Dataset records below:
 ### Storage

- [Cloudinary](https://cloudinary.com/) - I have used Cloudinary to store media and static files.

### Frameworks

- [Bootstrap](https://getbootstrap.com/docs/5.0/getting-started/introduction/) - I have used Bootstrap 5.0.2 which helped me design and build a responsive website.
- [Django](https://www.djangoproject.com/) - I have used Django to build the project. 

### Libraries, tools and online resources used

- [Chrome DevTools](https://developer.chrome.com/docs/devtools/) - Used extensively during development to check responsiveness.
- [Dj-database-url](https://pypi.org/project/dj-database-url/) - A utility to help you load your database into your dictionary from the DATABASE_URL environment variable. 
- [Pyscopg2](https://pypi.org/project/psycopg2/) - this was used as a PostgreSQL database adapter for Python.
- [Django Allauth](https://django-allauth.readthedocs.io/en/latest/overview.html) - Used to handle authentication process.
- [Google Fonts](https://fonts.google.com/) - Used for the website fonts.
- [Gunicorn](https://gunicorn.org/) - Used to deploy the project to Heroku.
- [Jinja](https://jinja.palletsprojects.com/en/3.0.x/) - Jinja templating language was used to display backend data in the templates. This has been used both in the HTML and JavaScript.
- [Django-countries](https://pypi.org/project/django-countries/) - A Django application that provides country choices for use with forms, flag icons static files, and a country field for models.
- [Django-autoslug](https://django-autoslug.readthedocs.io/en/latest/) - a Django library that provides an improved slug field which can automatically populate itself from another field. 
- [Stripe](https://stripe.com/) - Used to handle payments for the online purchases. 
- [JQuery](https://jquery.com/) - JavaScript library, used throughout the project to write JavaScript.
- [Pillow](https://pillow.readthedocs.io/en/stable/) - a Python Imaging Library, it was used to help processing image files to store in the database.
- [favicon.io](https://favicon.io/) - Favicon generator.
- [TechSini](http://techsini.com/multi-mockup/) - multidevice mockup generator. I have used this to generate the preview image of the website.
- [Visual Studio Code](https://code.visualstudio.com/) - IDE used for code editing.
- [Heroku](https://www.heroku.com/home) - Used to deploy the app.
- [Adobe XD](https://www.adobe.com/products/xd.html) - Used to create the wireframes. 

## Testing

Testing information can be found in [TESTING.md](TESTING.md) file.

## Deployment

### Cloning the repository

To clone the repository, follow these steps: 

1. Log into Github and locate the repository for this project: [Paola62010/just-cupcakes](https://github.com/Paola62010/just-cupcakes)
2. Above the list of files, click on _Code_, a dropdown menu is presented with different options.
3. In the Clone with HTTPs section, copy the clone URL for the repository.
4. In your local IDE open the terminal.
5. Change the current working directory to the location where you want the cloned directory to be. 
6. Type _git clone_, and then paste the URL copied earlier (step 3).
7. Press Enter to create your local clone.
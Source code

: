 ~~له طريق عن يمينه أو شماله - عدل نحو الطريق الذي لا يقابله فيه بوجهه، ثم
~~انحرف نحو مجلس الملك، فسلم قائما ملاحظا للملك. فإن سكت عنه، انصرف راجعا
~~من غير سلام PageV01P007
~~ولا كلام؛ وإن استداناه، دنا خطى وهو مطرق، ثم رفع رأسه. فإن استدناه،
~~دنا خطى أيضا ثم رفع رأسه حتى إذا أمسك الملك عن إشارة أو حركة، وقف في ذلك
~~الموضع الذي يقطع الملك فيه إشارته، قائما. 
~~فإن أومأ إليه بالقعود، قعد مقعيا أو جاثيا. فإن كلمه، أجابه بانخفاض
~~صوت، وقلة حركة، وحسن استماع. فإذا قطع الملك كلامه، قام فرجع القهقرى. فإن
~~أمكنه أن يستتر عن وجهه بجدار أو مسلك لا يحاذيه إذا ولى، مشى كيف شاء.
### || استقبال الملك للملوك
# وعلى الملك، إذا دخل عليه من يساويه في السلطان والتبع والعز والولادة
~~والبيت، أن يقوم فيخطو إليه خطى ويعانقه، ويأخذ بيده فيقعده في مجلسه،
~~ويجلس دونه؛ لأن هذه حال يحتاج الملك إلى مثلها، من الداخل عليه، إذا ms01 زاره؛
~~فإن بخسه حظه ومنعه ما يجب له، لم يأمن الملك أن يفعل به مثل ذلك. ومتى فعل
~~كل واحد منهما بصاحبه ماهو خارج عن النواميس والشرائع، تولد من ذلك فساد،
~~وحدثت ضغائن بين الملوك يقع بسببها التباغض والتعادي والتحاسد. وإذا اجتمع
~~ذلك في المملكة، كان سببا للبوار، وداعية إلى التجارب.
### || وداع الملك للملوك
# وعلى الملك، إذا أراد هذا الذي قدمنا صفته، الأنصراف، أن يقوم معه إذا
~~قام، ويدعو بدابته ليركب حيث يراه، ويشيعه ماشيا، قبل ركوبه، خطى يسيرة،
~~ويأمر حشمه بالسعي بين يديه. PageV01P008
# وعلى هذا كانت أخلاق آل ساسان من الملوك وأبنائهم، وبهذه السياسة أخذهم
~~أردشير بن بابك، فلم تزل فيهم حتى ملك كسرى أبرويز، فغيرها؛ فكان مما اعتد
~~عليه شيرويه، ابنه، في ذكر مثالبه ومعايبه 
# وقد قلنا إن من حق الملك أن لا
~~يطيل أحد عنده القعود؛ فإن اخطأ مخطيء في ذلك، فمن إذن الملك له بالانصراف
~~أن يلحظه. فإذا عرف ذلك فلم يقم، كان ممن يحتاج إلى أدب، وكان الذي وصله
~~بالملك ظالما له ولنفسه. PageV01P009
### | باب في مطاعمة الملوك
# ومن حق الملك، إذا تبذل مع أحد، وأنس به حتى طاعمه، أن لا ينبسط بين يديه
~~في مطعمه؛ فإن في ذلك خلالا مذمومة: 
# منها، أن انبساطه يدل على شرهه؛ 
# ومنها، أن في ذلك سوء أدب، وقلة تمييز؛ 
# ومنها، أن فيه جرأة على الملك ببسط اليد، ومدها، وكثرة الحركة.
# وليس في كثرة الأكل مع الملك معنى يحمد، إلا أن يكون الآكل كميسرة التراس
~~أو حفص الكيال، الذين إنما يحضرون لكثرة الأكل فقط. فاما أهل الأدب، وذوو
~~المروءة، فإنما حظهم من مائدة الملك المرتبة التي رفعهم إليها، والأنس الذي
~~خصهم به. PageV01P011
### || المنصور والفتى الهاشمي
End of Dataset records.
• Work item
Out of the data above, set down the lines from the one with "- [Gunicorn](https://gunicorn.org/) - Used" to the one with "field for models.", both included, exactly as written and with no additions.

• The answer
- [Gunicorn](https://gunicorn.org/) - Used to deploy the project to Heroku.
- [Jinja](https://jinja.palletsprojects.com/en/3.0.x/) - Jinja templating language was used to display backend data in the templates. This has been used both in the HTML and JavaScript.
- [Django-countries](https://pypi.org/project/django-countries/) - A Django application that provides country choices for use with forms, flag icons static files, and a country field for models.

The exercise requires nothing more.